■ **Assignment**
Copy out every record below with complete accuracy.

(Source records)
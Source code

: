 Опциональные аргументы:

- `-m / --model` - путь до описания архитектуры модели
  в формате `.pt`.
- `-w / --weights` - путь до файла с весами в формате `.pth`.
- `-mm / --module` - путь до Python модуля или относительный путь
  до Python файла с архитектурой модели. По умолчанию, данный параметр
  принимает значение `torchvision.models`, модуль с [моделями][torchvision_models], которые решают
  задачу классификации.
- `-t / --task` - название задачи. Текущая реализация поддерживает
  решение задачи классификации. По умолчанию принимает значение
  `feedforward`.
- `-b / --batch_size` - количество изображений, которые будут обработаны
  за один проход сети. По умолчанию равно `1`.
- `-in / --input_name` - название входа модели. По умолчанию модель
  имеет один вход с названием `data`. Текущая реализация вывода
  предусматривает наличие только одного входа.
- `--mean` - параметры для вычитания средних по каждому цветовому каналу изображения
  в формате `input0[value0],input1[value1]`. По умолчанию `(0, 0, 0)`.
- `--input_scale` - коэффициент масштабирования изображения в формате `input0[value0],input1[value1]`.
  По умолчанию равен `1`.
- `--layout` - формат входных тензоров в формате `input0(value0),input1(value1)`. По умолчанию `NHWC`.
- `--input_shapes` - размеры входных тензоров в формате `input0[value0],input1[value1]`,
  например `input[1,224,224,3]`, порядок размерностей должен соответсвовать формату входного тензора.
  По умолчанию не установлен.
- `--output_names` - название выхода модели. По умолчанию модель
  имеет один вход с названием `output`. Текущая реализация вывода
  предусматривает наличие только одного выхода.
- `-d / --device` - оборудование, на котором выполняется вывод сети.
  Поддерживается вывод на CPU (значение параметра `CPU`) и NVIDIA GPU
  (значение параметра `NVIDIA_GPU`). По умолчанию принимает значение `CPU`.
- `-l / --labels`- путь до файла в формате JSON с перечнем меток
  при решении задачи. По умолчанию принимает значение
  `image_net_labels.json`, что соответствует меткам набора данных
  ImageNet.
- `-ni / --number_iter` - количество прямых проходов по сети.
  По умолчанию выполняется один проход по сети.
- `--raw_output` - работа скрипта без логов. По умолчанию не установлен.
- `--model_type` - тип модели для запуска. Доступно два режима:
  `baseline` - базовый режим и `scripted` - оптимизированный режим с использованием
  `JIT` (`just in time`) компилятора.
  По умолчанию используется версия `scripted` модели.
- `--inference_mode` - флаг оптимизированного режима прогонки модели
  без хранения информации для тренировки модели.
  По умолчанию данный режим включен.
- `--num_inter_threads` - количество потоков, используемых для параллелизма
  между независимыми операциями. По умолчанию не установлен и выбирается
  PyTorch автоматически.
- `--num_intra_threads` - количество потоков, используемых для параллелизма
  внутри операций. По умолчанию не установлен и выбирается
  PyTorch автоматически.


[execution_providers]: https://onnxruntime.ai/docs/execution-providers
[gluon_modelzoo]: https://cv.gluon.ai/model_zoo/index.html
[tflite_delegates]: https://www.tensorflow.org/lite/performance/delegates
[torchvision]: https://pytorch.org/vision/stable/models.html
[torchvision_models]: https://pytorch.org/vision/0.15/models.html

■ **Answer box**
Source code

: Опциональные аргументы:

- `-m / --model` - путь до описания архитектуры модели
  в формате `.pt`.
- `-w / --weights` - путь до файла с весами в формате `.pth`.
- `-mm / --module` - путь до Python модуля или относительный путь
  до Python файла с архитектурой модели. По умолчанию, данный параметр
  принимает значение `torchvision.models`, модуль с [моделями][torchvision_models], которые решают
  задачу классификации.
- `-t / --task` - название задачи. Текущая реализация поддерживает
  решение задачи классификации. По умолчанию принимает значение
  `feedforward`.
- `-b / --batch_size` - количество изображений, которые будут обработаны
  за один проход сети. По умолчанию равно `1`.
- `-in / --input_name` - название входа модели. По умолчанию модель
  имеет один вход с названием `data`. Текущая реализация вывода
  предусматривает наличие только одного входа.
- `--mean` - параметры для вычитания средних по каждому цветовому каналу изображения
  в формате `input0[value0],input1[value1]`. По умолчанию `(0, 0, 0)`.
- `--input_scale` - коэффициент масштабирования изображения в формате `input0[value0],input1[value1]`.
  По умолчанию равен `1`.
- `--layout` - формат входных тензоров в формате `input0(value0),input1(value1)`. По умолчанию `NHWC`.
- `--input_shapes` - размеры входных тензоров в формате `input0[value0],input1[value1]`,
  например `input[1,224,224,3]`, порядок размерностей должен соответсвовать формату входного тензора.
  По умолчанию не установлен.
- `--output_names` - название выхода модели. По умолчанию модель
  имеет один вход с названием `output`. Текущая реализация вывода
  предусматривает наличие только одного выхода.
- `-d / --device` - оборудование, на котором выполняется вывод сети.
  Поддерживается вывод на CPU (значение параметра `CPU`) и NVIDIA GPU
  (значение параметра `NVIDIA_GPU`). По умолчанию принимает значение `CPU`.
- `-l / --labels`- путь до файла в формате JSON с перечнем меток
  при решении задачи. По умолчанию принимает значение
  `image_net_labels.json`, что соответствует меткам набора данных
  ImageNet.
- `-ni / --number_iter` - количество прямых проходов по сети.
  По умолчанию выполняется один проход по сети.
- `--raw_output` - работа скрипта без логов. По умолчанию не установлен.
- `--model_type` - тип модели для запуска. Доступно два режима:
  `baseline` - базовый режим и `scripted` - оптимизированный режим с использованием
  `JIT` (`just in time`) компилятора.
  По умолчанию используется версия `scripted` модели.
- `--inference_mode` - флаг оптимизированного режима прогонки модели
  без хранения информации для тренировки модели.
  По умолчанию данный режим включен.
- `--num_inter_threads` - количество потоков, используемых для параллелизма
  между независимыми операциями. По умолчанию не установлен и выбирается
  PyTorch автоматически.
- `--num_intra_threads` - количество потоков, используемых для параллелизма
  внутри операций. По умолчанию не установлен и выбирается
  PyTorch автоматически.


[execution_providers]: https://onnxruntime.ai/docs/execution-providers
[gluon_modelzoo]: https://cv.gluon.ai/model_zoo/index.html
[tflite_delegates]: https://www.tensorflow.org/lite/performance/delegates
[torchvision]: https://pytorch.org/vision/stable/models.html
[torchvision_models]: https://pytorch.org/vision/0.15/models.html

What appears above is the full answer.